Is the minimum inertial weight, +.>

Is the maximum inertial weight, +.>

Is an activation function->

Is the current iteration number, +.>

Is the maximum number of iterations;

learning factor

and />

The improvement formula is as follows:

；

wherein ,

is the current iteration number, +.>

Is the maximum number of iterations;

when (when)

At this time, the learning factor +.>

and />

The following is shown:

。

7. the method for training the ecological environment PM2.5 concentration prediction model according to claim 1, wherein training the PSO-LSTM and lightGBM models by the training set and weighting the output values of the two models respectively, and obtaining the prediction model comprises:

8. The method for training an ecological environment PM2.5 concentration prediction model according to claim 2, wherein the step S3 comprises:

；

wherein ,

and />

For the prediction value of the weighted combination model, +.>

Is a predicted value of PSO-LSTM, < >>

For the predictive value of the lightGBM model, +.>

and />

The weight coefficients of the PSO-LSTM, lightGBM model are respectively given.

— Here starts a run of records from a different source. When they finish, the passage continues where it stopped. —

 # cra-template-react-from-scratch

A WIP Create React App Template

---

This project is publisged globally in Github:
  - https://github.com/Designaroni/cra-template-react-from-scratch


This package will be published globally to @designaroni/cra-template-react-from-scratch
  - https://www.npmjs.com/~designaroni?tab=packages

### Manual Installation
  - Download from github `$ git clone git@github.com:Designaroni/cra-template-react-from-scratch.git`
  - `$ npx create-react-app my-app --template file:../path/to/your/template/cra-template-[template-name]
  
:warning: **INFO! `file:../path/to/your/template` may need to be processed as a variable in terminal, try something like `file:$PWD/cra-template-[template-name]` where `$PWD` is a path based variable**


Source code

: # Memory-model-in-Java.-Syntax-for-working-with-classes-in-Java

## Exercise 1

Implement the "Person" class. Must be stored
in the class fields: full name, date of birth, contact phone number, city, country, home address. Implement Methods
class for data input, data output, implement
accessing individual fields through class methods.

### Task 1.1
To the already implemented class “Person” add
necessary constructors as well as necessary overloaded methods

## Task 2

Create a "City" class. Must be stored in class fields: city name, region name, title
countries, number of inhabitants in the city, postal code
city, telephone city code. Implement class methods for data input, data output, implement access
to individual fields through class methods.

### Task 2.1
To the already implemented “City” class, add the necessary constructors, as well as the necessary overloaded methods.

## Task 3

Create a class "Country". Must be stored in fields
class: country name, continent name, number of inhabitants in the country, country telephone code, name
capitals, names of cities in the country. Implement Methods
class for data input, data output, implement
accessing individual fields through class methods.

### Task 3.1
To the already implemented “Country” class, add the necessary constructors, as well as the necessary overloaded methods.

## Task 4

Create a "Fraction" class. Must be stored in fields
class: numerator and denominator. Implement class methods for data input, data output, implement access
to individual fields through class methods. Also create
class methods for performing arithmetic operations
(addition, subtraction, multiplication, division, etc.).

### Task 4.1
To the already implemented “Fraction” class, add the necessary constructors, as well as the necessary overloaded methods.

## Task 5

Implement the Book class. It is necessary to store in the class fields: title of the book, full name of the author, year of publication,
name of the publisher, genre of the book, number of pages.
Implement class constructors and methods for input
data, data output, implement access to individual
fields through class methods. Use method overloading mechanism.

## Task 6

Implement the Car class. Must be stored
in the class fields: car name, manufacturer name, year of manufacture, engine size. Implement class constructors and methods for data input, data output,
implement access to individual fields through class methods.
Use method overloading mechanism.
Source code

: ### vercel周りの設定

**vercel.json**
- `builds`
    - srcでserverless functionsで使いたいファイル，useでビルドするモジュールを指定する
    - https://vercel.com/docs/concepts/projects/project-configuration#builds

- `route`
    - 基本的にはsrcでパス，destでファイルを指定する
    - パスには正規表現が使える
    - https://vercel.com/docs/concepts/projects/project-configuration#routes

9. The prediction method of the ecological environment PM2.5 concentration prediction model is characterized by comprising the following steps of:

s102, inputting the normalized data into a prediction model obtained by the training method of the ecological environment PM2.5 concentration prediction model according to any one of claims 1-8, and obtaining the ecological environment PM2.5 concentration predicted value.